Try it → Please work out how many lines in the entries below include the string "open", and reply with the number alone.

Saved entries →

__________

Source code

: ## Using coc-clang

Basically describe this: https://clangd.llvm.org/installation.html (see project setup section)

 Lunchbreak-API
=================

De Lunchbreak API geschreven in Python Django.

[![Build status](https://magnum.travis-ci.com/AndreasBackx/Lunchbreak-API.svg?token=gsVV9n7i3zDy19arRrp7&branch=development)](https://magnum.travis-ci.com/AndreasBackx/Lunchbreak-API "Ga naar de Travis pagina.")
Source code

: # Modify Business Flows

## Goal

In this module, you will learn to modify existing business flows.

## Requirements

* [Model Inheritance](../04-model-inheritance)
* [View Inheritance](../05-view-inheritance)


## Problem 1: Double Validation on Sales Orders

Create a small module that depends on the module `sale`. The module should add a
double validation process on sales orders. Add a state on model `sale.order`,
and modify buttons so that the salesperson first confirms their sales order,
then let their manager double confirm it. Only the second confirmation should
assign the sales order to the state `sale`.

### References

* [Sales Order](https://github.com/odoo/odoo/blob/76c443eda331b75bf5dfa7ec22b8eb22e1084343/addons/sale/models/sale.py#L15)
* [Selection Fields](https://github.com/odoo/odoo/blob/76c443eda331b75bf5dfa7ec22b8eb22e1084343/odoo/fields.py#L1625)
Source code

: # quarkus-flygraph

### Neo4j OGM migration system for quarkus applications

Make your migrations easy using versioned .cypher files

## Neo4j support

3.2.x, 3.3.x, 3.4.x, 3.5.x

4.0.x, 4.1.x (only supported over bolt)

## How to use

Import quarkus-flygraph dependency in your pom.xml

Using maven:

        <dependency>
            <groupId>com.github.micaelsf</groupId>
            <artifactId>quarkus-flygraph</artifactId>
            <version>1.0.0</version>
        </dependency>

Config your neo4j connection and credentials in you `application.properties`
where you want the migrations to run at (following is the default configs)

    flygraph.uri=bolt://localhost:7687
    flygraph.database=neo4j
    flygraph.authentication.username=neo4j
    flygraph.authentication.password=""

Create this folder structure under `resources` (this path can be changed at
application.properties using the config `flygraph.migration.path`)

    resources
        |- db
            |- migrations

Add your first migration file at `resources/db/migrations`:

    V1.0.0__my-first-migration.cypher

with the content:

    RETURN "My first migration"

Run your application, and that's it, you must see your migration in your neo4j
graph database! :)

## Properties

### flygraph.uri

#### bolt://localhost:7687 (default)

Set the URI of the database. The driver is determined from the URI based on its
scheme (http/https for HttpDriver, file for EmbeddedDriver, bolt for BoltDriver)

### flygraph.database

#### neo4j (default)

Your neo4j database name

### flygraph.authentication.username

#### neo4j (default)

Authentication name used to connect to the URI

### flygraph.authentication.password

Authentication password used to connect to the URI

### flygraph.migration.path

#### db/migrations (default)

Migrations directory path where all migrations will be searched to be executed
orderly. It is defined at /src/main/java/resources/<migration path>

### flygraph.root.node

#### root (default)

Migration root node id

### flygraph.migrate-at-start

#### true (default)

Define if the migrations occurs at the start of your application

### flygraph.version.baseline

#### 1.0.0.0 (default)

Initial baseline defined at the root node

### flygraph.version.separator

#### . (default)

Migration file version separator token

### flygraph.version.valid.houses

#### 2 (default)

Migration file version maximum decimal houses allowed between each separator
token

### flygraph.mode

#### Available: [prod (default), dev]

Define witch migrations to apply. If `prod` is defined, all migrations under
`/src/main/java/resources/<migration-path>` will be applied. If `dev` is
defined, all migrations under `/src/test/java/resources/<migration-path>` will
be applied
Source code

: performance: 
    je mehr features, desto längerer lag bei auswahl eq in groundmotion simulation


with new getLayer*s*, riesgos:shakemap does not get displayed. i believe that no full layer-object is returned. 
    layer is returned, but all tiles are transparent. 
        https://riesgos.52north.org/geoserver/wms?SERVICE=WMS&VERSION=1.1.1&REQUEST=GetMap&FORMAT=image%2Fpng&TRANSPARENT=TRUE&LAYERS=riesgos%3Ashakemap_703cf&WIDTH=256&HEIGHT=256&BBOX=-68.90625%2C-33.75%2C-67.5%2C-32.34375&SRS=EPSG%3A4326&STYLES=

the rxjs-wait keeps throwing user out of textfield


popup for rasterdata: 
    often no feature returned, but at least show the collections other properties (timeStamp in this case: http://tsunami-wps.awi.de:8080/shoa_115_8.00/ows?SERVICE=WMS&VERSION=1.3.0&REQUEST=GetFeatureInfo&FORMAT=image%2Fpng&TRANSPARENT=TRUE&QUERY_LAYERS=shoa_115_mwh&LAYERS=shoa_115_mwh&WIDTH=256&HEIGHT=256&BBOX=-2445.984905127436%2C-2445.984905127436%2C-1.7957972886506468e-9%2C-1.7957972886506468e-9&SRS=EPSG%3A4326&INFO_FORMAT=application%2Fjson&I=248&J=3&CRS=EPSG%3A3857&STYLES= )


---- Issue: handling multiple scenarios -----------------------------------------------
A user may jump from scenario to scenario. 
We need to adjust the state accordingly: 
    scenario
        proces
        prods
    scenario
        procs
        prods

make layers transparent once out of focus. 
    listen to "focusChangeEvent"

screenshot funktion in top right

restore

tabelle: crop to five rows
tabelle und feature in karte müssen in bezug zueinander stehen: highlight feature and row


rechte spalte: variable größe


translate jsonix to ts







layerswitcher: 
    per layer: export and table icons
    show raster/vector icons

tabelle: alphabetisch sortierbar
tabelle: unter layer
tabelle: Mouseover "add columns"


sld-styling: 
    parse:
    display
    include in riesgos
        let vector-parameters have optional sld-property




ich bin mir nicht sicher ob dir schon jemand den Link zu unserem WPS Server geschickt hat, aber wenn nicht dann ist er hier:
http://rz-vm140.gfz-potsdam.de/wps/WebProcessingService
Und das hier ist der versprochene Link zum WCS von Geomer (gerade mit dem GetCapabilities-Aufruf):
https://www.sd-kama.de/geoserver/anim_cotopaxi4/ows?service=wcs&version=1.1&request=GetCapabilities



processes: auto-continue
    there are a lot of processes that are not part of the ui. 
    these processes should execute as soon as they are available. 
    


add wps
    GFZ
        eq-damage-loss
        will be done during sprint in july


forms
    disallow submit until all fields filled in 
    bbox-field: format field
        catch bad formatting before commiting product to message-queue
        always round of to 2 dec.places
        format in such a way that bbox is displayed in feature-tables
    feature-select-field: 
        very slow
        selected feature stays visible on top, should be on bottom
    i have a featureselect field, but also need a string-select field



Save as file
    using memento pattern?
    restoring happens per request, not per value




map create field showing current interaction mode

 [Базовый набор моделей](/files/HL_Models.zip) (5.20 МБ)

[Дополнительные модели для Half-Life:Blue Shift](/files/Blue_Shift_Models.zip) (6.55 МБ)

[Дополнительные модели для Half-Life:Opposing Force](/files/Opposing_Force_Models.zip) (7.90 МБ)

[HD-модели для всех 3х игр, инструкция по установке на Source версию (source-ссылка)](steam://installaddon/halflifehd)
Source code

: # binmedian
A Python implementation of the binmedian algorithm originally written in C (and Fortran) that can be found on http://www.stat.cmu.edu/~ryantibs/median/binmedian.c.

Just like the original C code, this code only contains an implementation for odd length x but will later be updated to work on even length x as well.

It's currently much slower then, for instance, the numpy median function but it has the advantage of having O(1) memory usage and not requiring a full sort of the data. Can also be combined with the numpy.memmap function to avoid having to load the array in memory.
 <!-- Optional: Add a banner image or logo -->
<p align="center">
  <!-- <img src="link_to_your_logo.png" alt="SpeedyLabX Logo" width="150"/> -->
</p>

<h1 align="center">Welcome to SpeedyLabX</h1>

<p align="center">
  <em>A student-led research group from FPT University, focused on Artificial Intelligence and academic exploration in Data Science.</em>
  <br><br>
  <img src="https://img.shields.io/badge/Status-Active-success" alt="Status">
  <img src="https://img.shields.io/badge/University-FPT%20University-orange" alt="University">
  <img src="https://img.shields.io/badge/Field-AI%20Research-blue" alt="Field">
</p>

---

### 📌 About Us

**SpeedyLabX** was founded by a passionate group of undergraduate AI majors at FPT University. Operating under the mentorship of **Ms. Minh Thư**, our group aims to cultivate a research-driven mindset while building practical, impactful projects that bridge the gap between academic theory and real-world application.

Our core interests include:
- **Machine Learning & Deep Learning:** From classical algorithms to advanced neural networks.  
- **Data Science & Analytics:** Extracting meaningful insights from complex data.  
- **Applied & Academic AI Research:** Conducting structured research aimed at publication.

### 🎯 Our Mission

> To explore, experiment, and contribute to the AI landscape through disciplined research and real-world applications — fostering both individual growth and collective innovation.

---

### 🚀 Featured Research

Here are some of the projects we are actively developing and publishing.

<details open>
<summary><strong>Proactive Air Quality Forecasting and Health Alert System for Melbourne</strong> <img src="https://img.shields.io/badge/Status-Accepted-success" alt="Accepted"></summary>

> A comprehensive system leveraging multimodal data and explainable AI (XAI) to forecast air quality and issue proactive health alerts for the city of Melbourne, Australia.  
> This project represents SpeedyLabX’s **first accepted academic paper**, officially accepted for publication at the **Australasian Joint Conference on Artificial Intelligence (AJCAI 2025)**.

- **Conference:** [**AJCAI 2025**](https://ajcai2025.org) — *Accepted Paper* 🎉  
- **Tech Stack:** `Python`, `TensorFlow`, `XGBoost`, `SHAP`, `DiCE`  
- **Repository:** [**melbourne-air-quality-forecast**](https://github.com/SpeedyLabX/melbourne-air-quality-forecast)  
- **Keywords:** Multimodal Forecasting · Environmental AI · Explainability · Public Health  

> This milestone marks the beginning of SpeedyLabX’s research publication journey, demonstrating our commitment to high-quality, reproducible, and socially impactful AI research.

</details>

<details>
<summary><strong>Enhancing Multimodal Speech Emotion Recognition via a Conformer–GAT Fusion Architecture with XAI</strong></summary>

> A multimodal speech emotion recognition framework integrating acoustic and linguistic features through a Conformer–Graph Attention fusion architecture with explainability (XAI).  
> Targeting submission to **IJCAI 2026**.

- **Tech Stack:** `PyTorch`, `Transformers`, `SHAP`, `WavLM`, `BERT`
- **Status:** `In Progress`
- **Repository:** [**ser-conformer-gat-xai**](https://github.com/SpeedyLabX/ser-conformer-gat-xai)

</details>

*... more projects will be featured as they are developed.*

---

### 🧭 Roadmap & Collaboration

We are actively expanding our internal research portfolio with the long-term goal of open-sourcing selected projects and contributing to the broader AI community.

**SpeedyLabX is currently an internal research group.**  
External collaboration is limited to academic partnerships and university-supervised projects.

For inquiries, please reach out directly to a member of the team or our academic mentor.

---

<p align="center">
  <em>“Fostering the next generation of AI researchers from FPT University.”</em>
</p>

__________

Solution → 2